YOUR OBJECTIVE >> Everything in the records must be reproduced exactly, except for the pictures.

RECORDS TO PROCESS >>
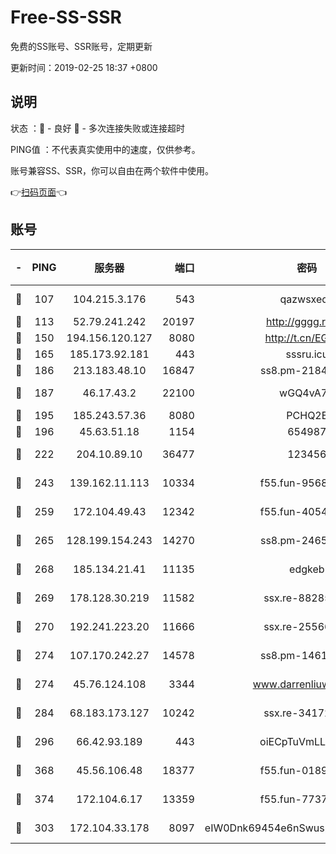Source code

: # Free-SS-SSR

免费的SS账号、SSR账号，定期更新

更新时间：2019-02-25 18:37 +0800

## 说明

状态     ：🙂 - 良好 🙁 - 多次连接失败或连接超时

PING值   ：不代表真实使用中的速度，仅供参考。

账号兼容SS、SSR，你可以自由在两个软件中使用。

👉[扫码页面](https://liesauer.github.io/free-ss-ssr.github.io/)👈

## 账号

|-|PING|服务器|端口|密码|加密方式|区域|
|:----:|:----:|:-----:|-----:|:----:|:----:|:----:|
|🙂|107|104.215.3.176|543|qazwsxedc|aes-256-gcm|JP|
|🙂|113|52.79.241.242|20197|http://gggg.rocks|chacha20|KR|
|🙂|150|194.156.120.127|8080|http://t.cn/EGJIyrl|rc4-md5|RU|
|🙂|165|185.173.92.181|443|sssru.icu|rc4-md5|RU|
|🙂|186|213.183.48.10|16847|ss8.pm-21844006|rc4-md5|RU|
|🙂|187|46.17.43.2|22100|wGQ4vA7D|aes-256-gcm|RU|
|🙂|195|185.243.57.36|8080|PCHQ2E|rc4-md5|US|
|🙂|196|45.63.51.18|1154|654987|chacha20|US|
|🙂|222|204.10.89.10|36477|123456|aes-256-cfb|US|
|🙂|243|139.162.11.113|10334|f55.fun-95689731|aes-256-cfb|SG|
|🙂|259|172.104.49.43|12342|f55.fun-40543073|aes-256-cfb|SG|
|🙂|265|128.199.154.243|14270|ss8.pm-24650269|aes-256-cfb|SG|
|🙂|268|185.134.21.41|11135|edgkeb|aes-256-cfb|GB|
|🙂|269|178.128.30.219|11582|ssx.re-88285477|aes-256-cfb|SG|
|🙂|270|192.241.223.20|11666|ssx.re-25566820|aes-256-cfb|US|
|🙂|274|107.170.242.27|14578|ss8.pm-14613158|aes-256-cfb|US|
|🙂|274|45.76.124.108|3344|www.darrenliuwei.com|aes-256-cfb|AU|
|🙂|284|68.183.173.127|10242|ssx.re-34172172|aes-256-cfb|US|
|🙂|296|66.42.93.189|443|oiECpTuVmLLxk4Ts|aes-256-cfb|US|
|🙂|368|45.56.106.48|18377|f55.fun-01898711|aes-256-cfb|US|
|🙂|374|172.104.6.17|13359|f55.fun-77379791|aes-256-cfb|US|
|🙂|303|172.104.33.178|8097|eIW0Dnk69454e6nSwuspv9DmS201tQ0D|aes-256-cfb|SG|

ANSWER BOX >>
Source code

: # Free-SS-SSR

免费的SS账号、SSR账号，定期更新

更新时间：2019-02-25 18:37 +0800

## 说明

状态     ：🙂 - 良好 🙁 - 多次连接失败或连接超时

PING值   ：不代表真实使用中的速度，仅供参考。

账号兼容SS、SSR，你可以自由在两个软件中使用。

👉[扫码页面](https://liesauer.github.io/free-ss-ssr.github.io/)👈

## 账号

|-|PING|服务器|端口|密码|加密方式|区域|
|:----:|:----:|:-----:|-----:|:----:|:----:|:----:|
|🙂|107|104.215.3.176|543|qazwsxedc|aes-256-gcm|JP|
|🙂|113|52.79.241.242|20197|http://gggg.rocks|chacha20|KR|
|🙂|150|194.156.120.127|8080|http://t.cn/EGJIyrl|rc4-md5|RU|
|🙂|165|185.173.92.181|443|sssru.icu|rc4-md5|RU|
|🙂|186|213.183.48.10|16847|ss8.pm-21844006|rc4-md5|RU|
|🙂|187|46.17.43.2|22100|wGQ4vA7D|aes-256-gcm|RU|
|🙂|195|185.243.57.36|8080|PCHQ2E|rc4-md5|US|
|🙂|196|45.63.51.18|1154|654987|chacha20|US|
|🙂|222|204.10.89.10|36477|123456|aes-256-cfb|US|
|🙂|243|139.162.11.113|10334|f55.fun-95689731|aes-256-cfb|SG|
|🙂|259|172.104.49.43|12342|f55.fun-40543073|aes-256-cfb|SG|
|🙂|265|128.199.154.243|14270|ss8.pm-24650269|aes-256-cfb|SG|
|🙂|268|185.134.21.41|11135|edgkeb|aes-256-cfb|GB|
|🙂|269|178.128.30.219|11582|ssx.re-88285477|aes-256-cfb|SG|
|🙂|270|192.241.223.20|11666|ssx.re-25566820|aes-256-cfb|US|
|🙂|274|107.170.242.27|14578|ss8.pm-14613158|aes-256-cfb|US|
|🙂|274|45.76.124.108|3344|www.darrenliuwei.com|aes-256-cfb|AU|
|🙂|284|68.183.173.127|10242|ssx.re-34172172|aes-256-cfb|US|
|🙂|296|66.42.93.189|443|oiECpTuVmLLxk4Ts|aes-256-cfb|US|
|🙂|368|45.56.106.48|18377|f55.fun-01898711|aes-256-cfb|US|
|🙂|374|172.104.6.17|13359|f55.fun-77379791|aes-256-cfb|US|
|🙂|303|172.104.33.178|8097|eIW0Dnk69454e6nSwuspv9DmS201tQ0D|aes-256-cfb|SG|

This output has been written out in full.